TASK STATEMENT. Lines with the word "pane": copy all of them from the entries below.
**** SOURCE DATA ****
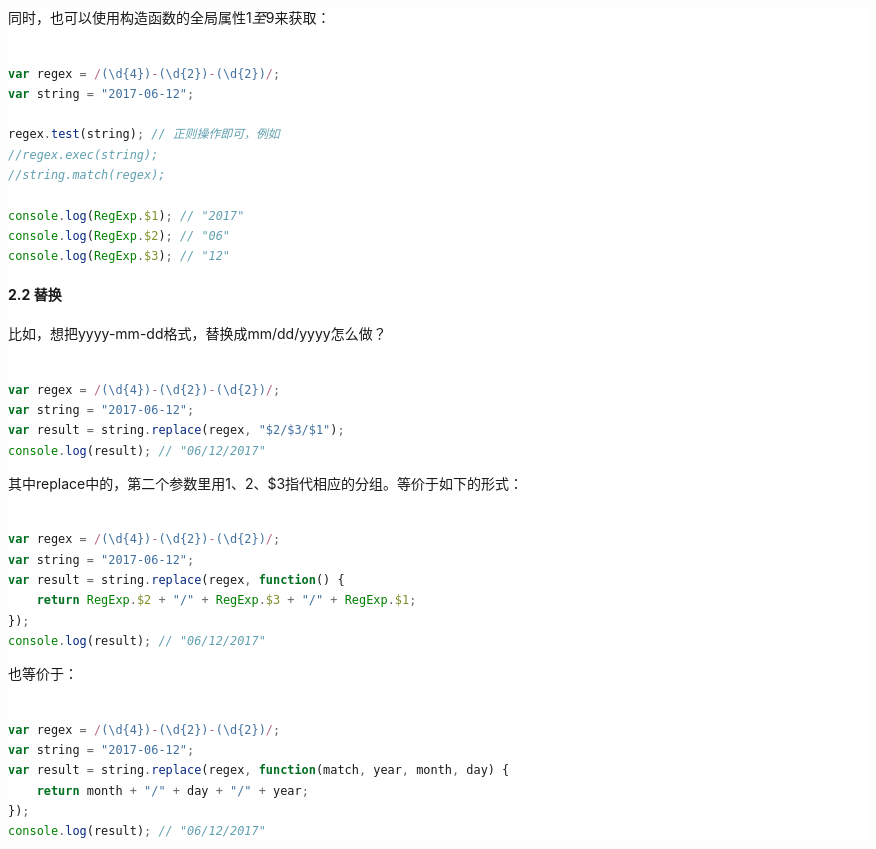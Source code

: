 同时，也可以使用构造函数的全局属性$1至$9来获取：

``` js

var regex = /(\d{4})-(\d{2})-(\d{2})/;
var string = "2017-06-12";

regex.test(string); // 正则操作即可，例如
//regex.exec(string);
//string.match(regex);

console.log(RegExp.$1); // "2017"
console.log(RegExp.$2); // "06"
console.log(RegExp.$3); // "12"

```

#### 2.2 替换

比如，想把yyyy-mm-dd格式，替换成mm/dd/yyyy怎么做？

``` js

var regex = /(\d{4})-(\d{2})-(\d{2})/;
var string = "2017-06-12";
var result = string.replace(regex, "$2/$3/$1");
console.log(result); // "06/12/2017"

```

其中replace中的，第二个参数里用$1、$2、$3指代相应的分组。等价于如下的形式：

``` js

var regex = /(\d{4})-(\d{2})-(\d{2})/;
var string = "2017-06-12";
var result = string.replace(regex, function() {
	return RegExp.$2 + "/" + RegExp.$3 + "/" + RegExp.$1;
});
console.log(result); // "06/12/2017"

```

也等价于：

``` js

var regex = /(\d{4})-(\d{2})-(\d{2})/;
var string = "2017-06-12";
var result = string.replace(regex, function(match, year, month, day) {
	return month + "/" + day + "/" + year;
});
console.log(result); // "06/12/2017"

```
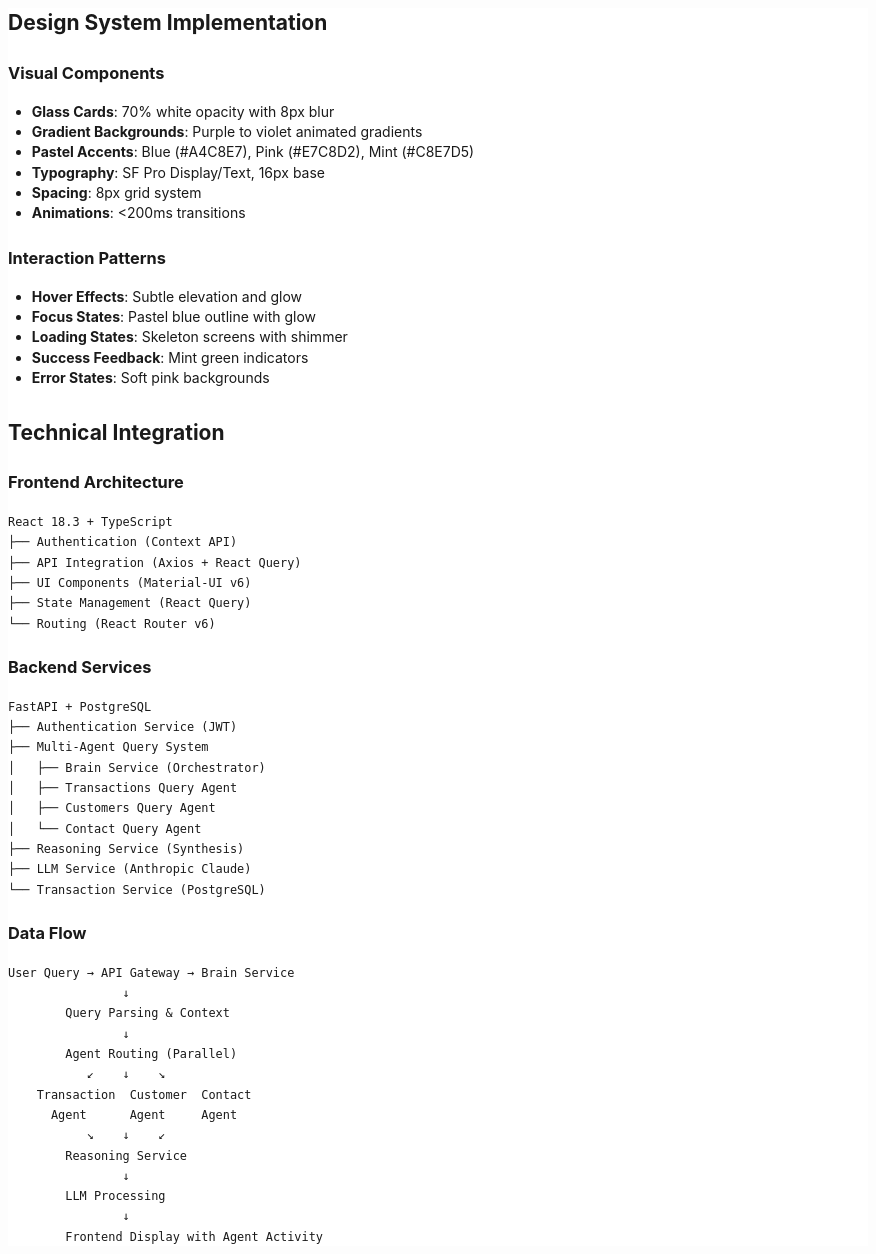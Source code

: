 ## Design System Implementation

### Visual Components
- **Glass Cards**: 70% white opacity with 8px blur
- **Gradient Backgrounds**: Purple to violet animated gradients
- **Pastel Accents**: Blue (#A4C8E7), Pink (#E7C8D2), Mint (#C8E7D5)
- **Typography**: SF Pro Display/Text, 16px base
- **Spacing**: 8px grid system
- **Animations**: <200ms transitions

### Interaction Patterns
- **Hover Effects**: Subtle elevation and glow
- **Focus States**: Pastel blue outline with glow
- **Loading States**: Skeleton screens with shimmer
- **Success Feedback**: Mint green indicators
- **Error States**: Soft pink backgrounds

## Technical Integration

### Frontend Architecture
```
React 18.3 + TypeScript
├── Authentication (Context API)
├── API Integration (Axios + React Query)
├── UI Components (Material-UI v6)
├── State Management (React Query)
└── Routing (React Router v6)
```

### Backend Services
```
FastAPI + PostgreSQL
├── Authentication Service (JWT)
├── Multi-Agent Query System
│   ├── Brain Service (Orchestrator)
│   ├── Transactions Query Agent
│   ├── Customers Query Agent
│   └── Contact Query Agent
├── Reasoning Service (Synthesis)
├── LLM Service (Anthropic Claude)
└── Transaction Service (PostgreSQL)
```

### Data Flow
```
User Query → API Gateway → Brain Service
                ↓
        Query Parsing & Context
                ↓
        Agent Routing (Parallel)
           ↙    ↓    ↘
    Transaction  Customer  Contact
      Agent      Agent     Agent
           ↘    ↓    ↙
        Reasoning Service
                ↓
        LLM Processing
                ↓
        Frontend Display with Agent Activity
```
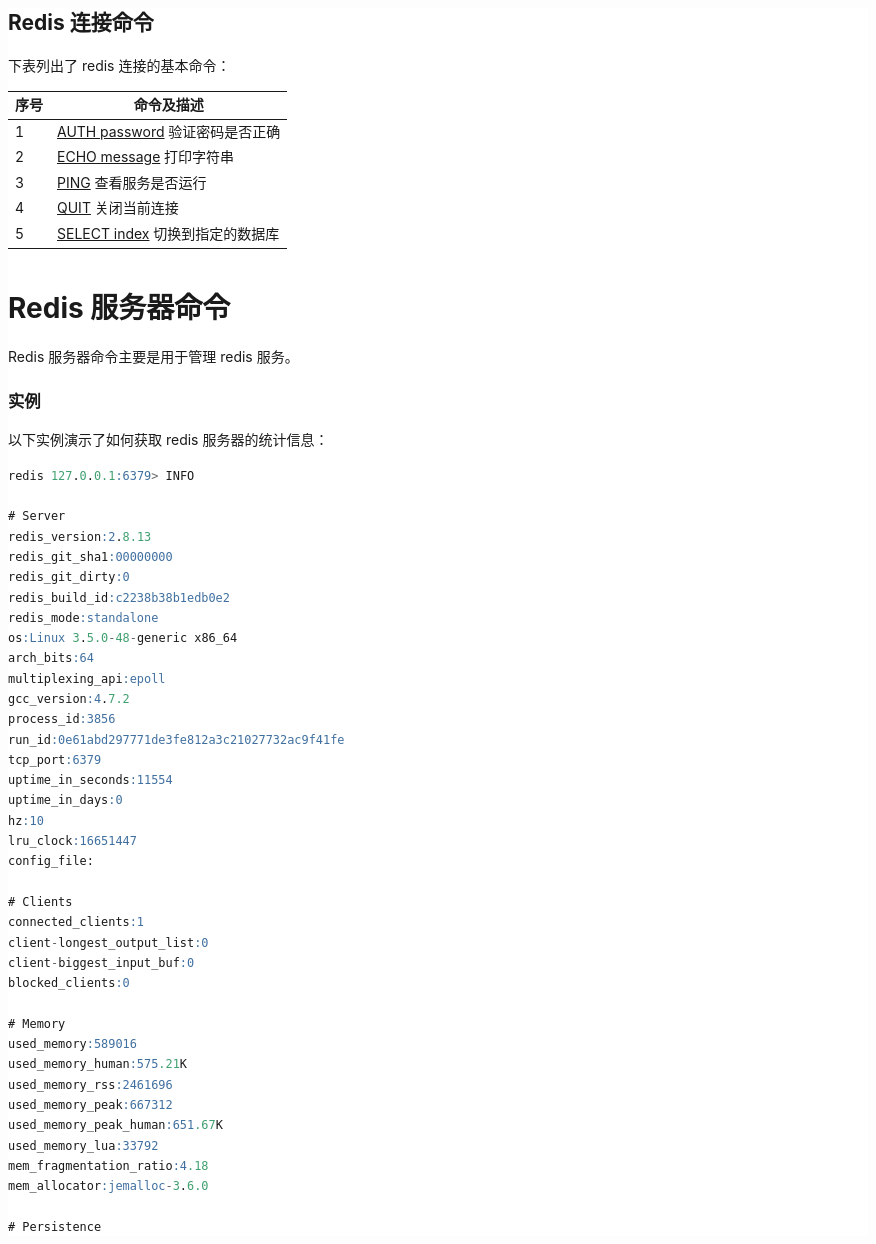  

## **Redis 连接命令**

下表列出了 redis 连接的基本命令：

| 序号 | 命令及描述                                                   |
| ---- | ------------------------------------------------------------ |
| 1    | [AUTH password](http://www.manongjc.com/redis/connection_auth.html)  验证密码是否正确 |
| 2    | [ECHO message](http://www.manongjc.com/redis/connection_echo.html)  打印字符串 |
| 3    | [PING](http://www.manongjc.com/redis/connection_ping.html)  查看服务是否运行 |
| 4    | [QUIT](http://www.manongjc.com/redis/connection_quit.html)  关闭当前连接 |
| 5    | [SELECT index](http://www.manongjc.com/redis/connection_select.html)  切换到指定的数据库 |

# Redis 服务器命令

Redis 服务器命令主要是用于管理 redis 服务。

### **实例**

以下实例演示了如何获取 redis 服务器的统计信息：

```sql
redis 127.0.0.1:6379> INFO

# Server
redis_version:2.8.13
redis_git_sha1:00000000
redis_git_dirty:0
redis_build_id:c2238b38b1edb0e2
redis_mode:standalone
os:Linux 3.5.0-48-generic x86_64
arch_bits:64
multiplexing_api:epoll
gcc_version:4.7.2
process_id:3856
run_id:0e61abd297771de3fe812a3c21027732ac9f41fe
tcp_port:6379
uptime_in_seconds:11554
uptime_in_days:0
hz:10
lru_clock:16651447
config_file:

# Clients
connected_clients:1
client-longest_output_list:0
client-biggest_input_buf:0
blocked_clients:0

# Memory
used_memory:589016
used_memory_human:575.21K
used_memory_rss:2461696
used_memory_peak:667312
used_memory_peak_human:651.67K
used_memory_lua:33792
mem_fragmentation_ratio:4.18
mem_allocator:jemalloc-3.6.0

# Persistence
```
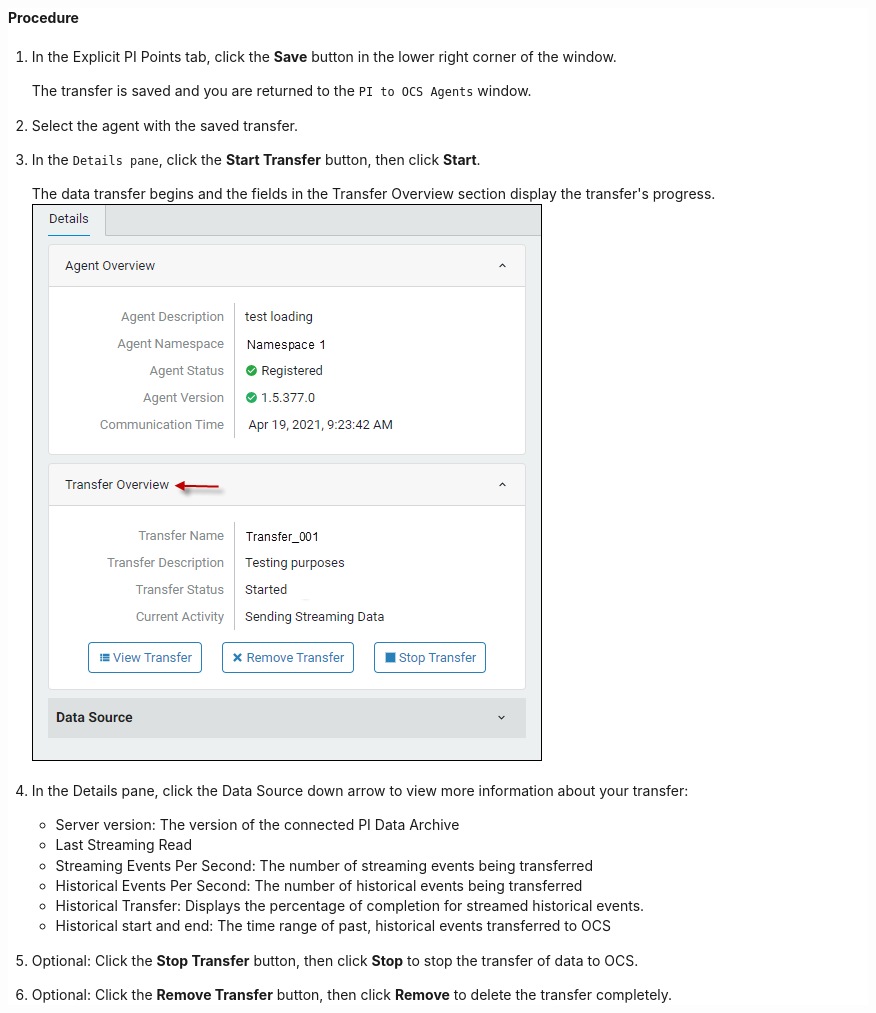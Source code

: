 #### Procedure

1. In the Explicit PI Points tab, click the **Save** button in the lower right corner of the window.

   The transfer is saved and you are returned to the `PI to OCS Agents` window.

2. Select the agent with the saved transfer.

3. In the `Details pane`, click the **Start Transfer** button, then click **Start**.

   The data transfer begins and the fields in the Transfer Overview section display the transfer's progress.
   ![](../../images/transfer-details.png)

4. In the Details pane, click the Data Source down arrow to view more information about your transfer:

   * Server version: The version of the connected PI Data Archive
   * Last Streaming Read
   * Streaming Events Per Second: The number of streaming events being transferred
   * Historical Events Per Second: The number of historical events being transferred
   * Historical Transfer: Displays the percentage of completion for streamed historical events.
   * Historical start and end: The time range of past, historical events transferred to OCS 

5. Optional: Click the **Stop Transfer** button, then click **Stop** to stop the transfer of data to OCS.

6. Optional: Click the **Remove Transfer** button, then click **Remove** to delete the transfer completely.



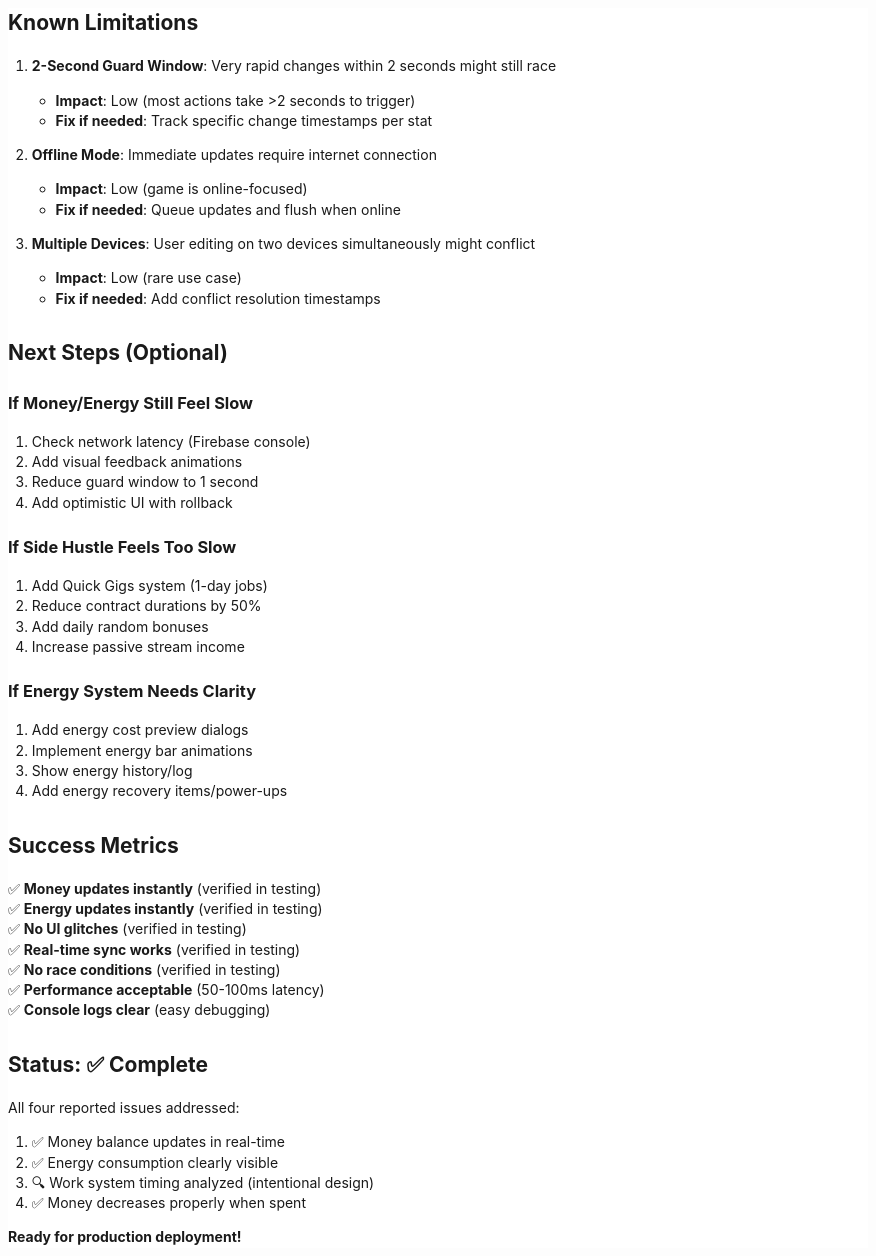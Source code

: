 ## Known Limitations

1. **2-Second Guard Window**: Very rapid changes within 2 seconds might still race
   - **Impact**: Low (most actions take >2 seconds to trigger)
   - **Fix if needed**: Track specific change timestamps per stat

2. **Offline Mode**: Immediate updates require internet connection
   - **Impact**: Low (game is online-focused)
   - **Fix if needed**: Queue updates and flush when online

3. **Multiple Devices**: User editing on two devices simultaneously might conflict
   - **Impact**: Low (rare use case)
   - **Fix if needed**: Add conflict resolution timestamps

## Next Steps (Optional)

### If Money/Energy Still Feel Slow
1. Check network latency (Firebase console)
2. Add visual feedback animations
3. Reduce guard window to 1 second
4. Add optimistic UI with rollback

### If Side Hustle Feels Too Slow
1. Add Quick Gigs system (1-day jobs)
2. Reduce contract durations by 50%
3. Add daily random bonuses
4. Increase passive stream income

### If Energy System Needs Clarity
1. Add energy cost preview dialogs
2. Implement energy bar animations
3. Show energy history/log
4. Add energy recovery items/power-ups

## Success Metrics

✅ **Money updates instantly** (verified in testing)  
✅ **Energy updates instantly** (verified in testing)  
✅ **No UI glitches** (verified in testing)  
✅ **Real-time sync works** (verified in testing)  
✅ **No race conditions** (verified in testing)  
✅ **Performance acceptable** (50-100ms latency)  
✅ **Console logs clear** (easy debugging)  

## Status: ✅ Complete

All four reported issues addressed:
1. ✅ Money balance updates in real-time
2. ✅ Energy consumption clearly visible
3. 🔍 Work system timing analyzed (intentional design)
4. ✅ Money decreases properly when spent

**Ready for production deployment!**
****
YOUR SOLUTION.
3. In the `Details pane`, click the **Start Transfer** button, then click **Start**.
4. In the Details pane, click the Data Source down arrow to view more information about your transfer:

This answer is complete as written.